The Brad Paisley show is counterprogramming against Summerfest, providing an alternative for country fans who aren't interested in seeing the Weeknd at the American Family Insurance Amphitheater that night. It's the first time Paisley will perform at Alpine, and Live Nation has been doing promos, like a six-ticket deal, to get people through the turnstiles.

"We were looking to do something different," Reens said. "We're trying to bring some new and different things up there. We are open to anything. It's got to make sense for us and the artists." 

Reens said the marketing team is also "hyper-focused on growing our social media footprint" to attract new customers, and bring back old fans. 

Alpine's upgrades for 2018 

And when those old fans return to Alpine, they'll notice a few changes. The expo building on top of the hill has a new roof and a large portion of the building's siding was replaced. One of the concession stands has a new deck, and there's a new food and beverage station in the lawn area. And 100 new credit card locations were installed throughout the property.

"Nobody wants to pay for a ticket and then wait in line for 40 minutes to buy lunch," Reens said. "We listened to some of the concerns that fans said they had in previous years, and tried to answer those the best we could. The fan experience is always top of mind."

Despite Alpine's closure, direct visitor spending in Walworth County still increased by nearly 3 percent last year to $544.2 million, according to the Wisconsin Department of Tourism.

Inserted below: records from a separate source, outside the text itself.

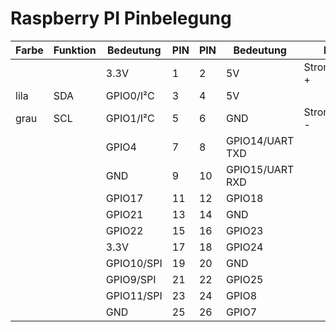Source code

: # Raspberry PI Pinbelegung

|Farbe|Funktion|Bedeutung|PIN|PIN|Bedeutung|Funktion|Farbe|
|---|---|---|---|---|---|---|---|
|||3.3V|1|2|5V|Stromversorgung +|rot|
|lila|SDA|GPIO0/I²C|3|4|5V|||
|grau|SCL|GPIO1/I²C|5|6|GND|Stromversorgung -|schwarz|
|||GPIO4|7|8|GPIO14/UART TXD|||
|||GND|9|10|GPIO15/UART RXD|||
|||GPIO17|11|12|GPIO18|||
|||GPIO21|13|14|GND|||
|||GPIO22|15|16|GPIO23|||
|||3.3V|17|18|GPIO24|||
|||GPIO10/SPI|19|20|GND|||
|||GPIO9/SPI|21|22|GPIO25|||
|||GPIO11/SPI|23|24|GPIO8|||
|||GND|25|26|GPIO7|||
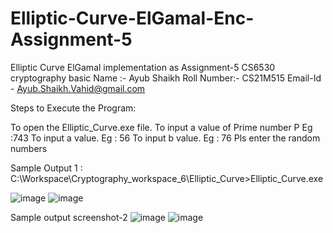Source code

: # Elliptic-Curve-ElGamal-Enc-Assignment-5
Elliptic Curve ElGamal implementation as Assignment-5 CS6530 cryptography basic
Name :- Ayub Shaikh Roll Number:- CS21M515
Email-Id - Ayub.Shaikh.Vahid@gmail.com

Steps to Execute the Program:

To open the Elliptic_Curve.exe file.
To input a value of Prime number P Eg :743
To input a value. Eg : 56
To input b value. Eg : 76
Pls enter the random numbers

Sample Output 1 :
C:\Workspace\Cryptography_workspace_6\Elliptic_Curve>Elliptic_Curve.exe

![image](https://user-images.githubusercontent.com/94394753/145304829-e0ef1873-69c6-4bc1-9b20-cee578345aea.png)
![image](https://user-images.githubusercontent.com/94394753/145304862-24eb8844-b9c0-4ef4-9146-7843286b65ca.png)

Sample output screenshot-2
![image](https://user-images.githubusercontent.com/94394753/145305364-89086b80-7d70-47b3-90f1-467225b5c114.png)
![image](https://user-images.githubusercontent.com/94394753/145305406-a33de91b-aea7-4574-a538-728aac209d91.png)
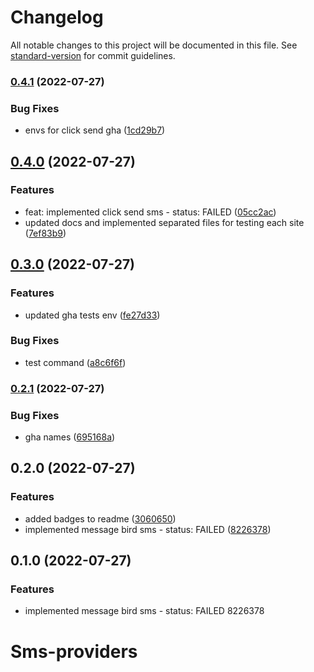 # Changelog

All notable changes to this project will be documented in this file. See [standard-version](https://github.com/conventional-changelog/standard-version) for commit guidelines.

### [0.4.1](https://github.com/AnthonyLzq/test-sms-providers/compare/v0.4.0...v0.4.1) (2022-07-27)


### Bug Fixes

* envs for click send gha ([1cd29b7](https://github.com/AnthonyLzq/test-sms-providers/commit/1cd29b76ac4bb40bfaaf836b4efdfc84675dfe44))

## [0.4.0](https://github.com/AnthonyLzq/test-sms-providers/compare/v0.3.0...v0.4.0) (2022-07-27)


### Features

* feat: implemented click send sms - status: FAILED ([05cc2ac](https://github.com/AnthonyLzq/test-sms-providers/commit/05cc2ac648ea7f68ace1ee56f821a6fd9609672a))
* updated docs and implemented separated files for testing each site ([7ef83b9](https://github.com/AnthonyLzq/test-sms-providers/commit/7ef83b97dafeb0f0a626e1678c86724c1d92e1c4))

## [0.3.0](https://github.com/AnthonyLzq/test-sms-providers/compare/v0.2.1...v0.3.0) (2022-07-27)


### Features

* updated gha tests env ([fe27d33](https://github.com/AnthonyLzq/test-sms-providers/commit/fe27d332862d86fffd29c24a67ff1ede8adcc5f6))


### Bug Fixes

* test command ([a8c6f6f](https://github.com/AnthonyLzq/test-sms-providers/commit/a8c6f6fd02213118c45522b5b3cda17779d43ef1))

### [0.2.1](https://github.com/AnthonyLzq/test-sms-providers/compare/v0.2.0...v0.2.1) (2022-07-27)


### Bug Fixes

* gha names ([695168a](https://github.com/AnthonyLzq/test-sms-providers/commit/695168a09618eec4e0fd877e442f00b0eb978582))

## 0.2.0 (2022-07-27)


### Features

* added badges to readme ([3060650](https://github.com/AnthonyLzq/test-sms-providers/commit/30606508fea6e0f2f4758e72e58987c71cd6ea35))
* implemented message bird sms - status: FAILED ([8226378](https://github.com/AnthonyLzq/test-sms-providers/commit/8226378efd5fae5d3ddca2b668ed171636f74e1f))

## 0.1.0 (2022-07-27)


### Features

* implemented message bird sms - status: FAILED 8226378

# Sms-providers
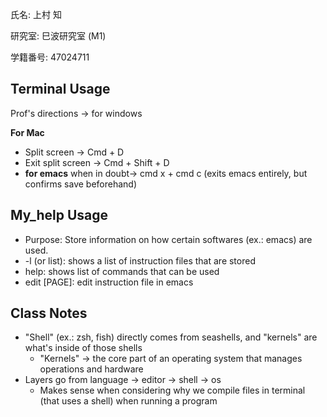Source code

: 氏名: 上村 知

研究室: 巳波研究室 (M1)

学籍番号: 47024711

## Terminal Usage

Prof's directions -> for windows

**For Mac**
* Split screen -> Cmd + D
* Exit split screen -> Cmd + Shift + D
* **for emacs** when in doubt-> cmd x + cmd c (exits emacs entirely, but confirms save beforehand)
  
## My_help Usage
* Purpose: Store information on how certain softwares (ex.: emacs) are used.
* -l (or list): shows a list of instruction files that are stored
* help: shows list of commands that can be used
* edit [PAGE]: edit instruction file in emacs

## Class Notes
* "Shell" (ex.: zsh, fish) directly comes from seashells, and "kernels" are what's inside of those shells
  * "Kernels" -> the core part of an operating system that manages operations and hardware
* Layers go from language -> editor -> shell -> os
  * Makes sense when considering why we compile files in terminal (that uses a shell) when running a program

Brenda Warrenburg, the manager of the Comfort Suites in Delavan, said there was a small decrease in occupancy last summer, and there is a slight increase for the nights Alpine is hosting a show this year.

Colleen Jax, the owner of Country View Campground in Mukwonago, said its 150 campsites have been booked for a few weeks around those Dead & Company concerts.

"Alpine Valley is a huge help for the community and East Troy businesses," she said. 

'A big sense of community there' 

One Alpine fan excited to return is Mark Tuffey from Muskego. He's seen shows there since the '80s and has caught every Jimmy Buffett Alpine appearance since the '90s. His Buffett group has expanded to about 30 people in recent years. 

When he heard Alpine wouldn't have any shows in 2017, "we were kind of crushed," Tuffey said. "There's a big sense of community there. Everyone is really friendly. You're not just jumping in an Uber to go downtown to the Bradley Center or the amphitheater. You have to make a concerted effort to get to East Troy, so you are going to have a nice time." 

Unfortunately for Tuffey, Buffett is skipping Alpine again — in favor of Wrigley Field. 

Tuffey's Buffett group will see Zac Brown Band instead Aug. 11.

"My concern is can Alpine Valley attract enough artists to keep going," Tuffey said. "At some point, Jimmy Buffett and the Dead and Dave Matthews will stop touring. So who's left?"